— WHAT TO WORK ON —
Which lines of the records below contain the word "text"? Copy each of them out.

— DATA EXCERPTS —
####################

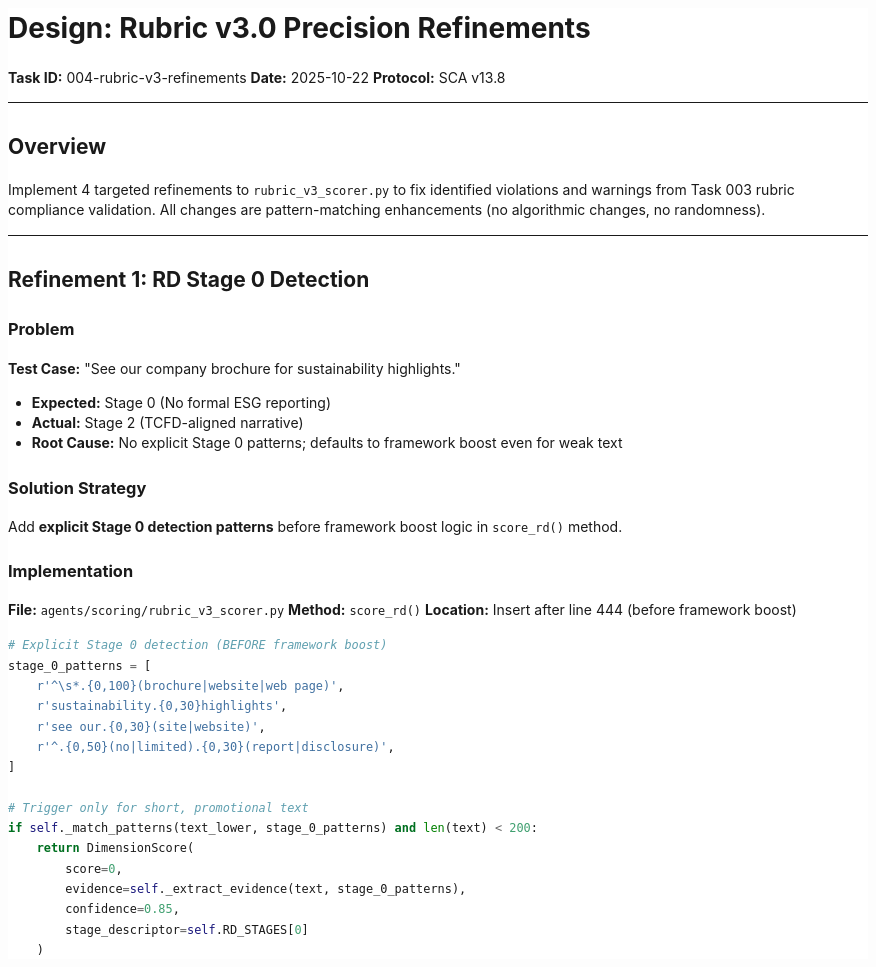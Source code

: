 # Design: Rubric v3.0 Precision Refinements

**Task ID:** 004-rubric-v3-refinements
**Date:** 2025-10-22
**Protocol:** SCA v13.8

---

## Overview

Implement 4 targeted refinements to `rubric_v3_scorer.py` to fix identified violations and warnings from Task 003 rubric compliance validation. All changes are pattern-matching enhancements (no algorithmic changes, no randomness).

---

## Refinement 1: RD Stage 0 Detection

### Problem
**Test Case:** "See our company brochure for sustainability highlights."
- **Expected:** Stage 0 (No formal ESG reporting)
- **Actual:** Stage 2 (TCFD-aligned narrative)
- **Root Cause:** No explicit Stage 0 patterns; defaults to framework boost even for weak text

### Solution Strategy
Add **explicit Stage 0 detection patterns** before framework boost logic in `score_rd()` method.

### Implementation
**File:** `agents/scoring/rubric_v3_scorer.py`
**Method:** `score_rd()`
**Location:** Insert after line 444 (before framework boost)

```python
# Explicit Stage 0 detection (BEFORE framework boost)
stage_0_patterns = [
    r'^\s*.{0,100}(brochure|website|web page)',
    r'sustainability.{0,30}highlights',
    r'see our.{0,30}(site|website)',
    r'^.{0,50}(no|limited).{0,30}(report|disclosure)',
]

# Trigger only for short, promotional text
if self._match_patterns(text_lower, stage_0_patterns) and len(text) < 200:
    return DimensionScore(
        score=0,
        evidence=self._extract_evidence(text, stage_0_patterns),
        confidence=0.85,
        stage_descriptor=self.RD_STAGES[0]
    )
```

####################

— RESULT —
- **Root Cause:** No explicit Stage 0 patterns; defaults to framework boost even for weak text
# Trigger only for short, promotional text
if self._match_patterns(text_lower, stage_0_patterns) and len(text) < 200:
        evidence=self._extract_evidence(text, stage_0_patterns),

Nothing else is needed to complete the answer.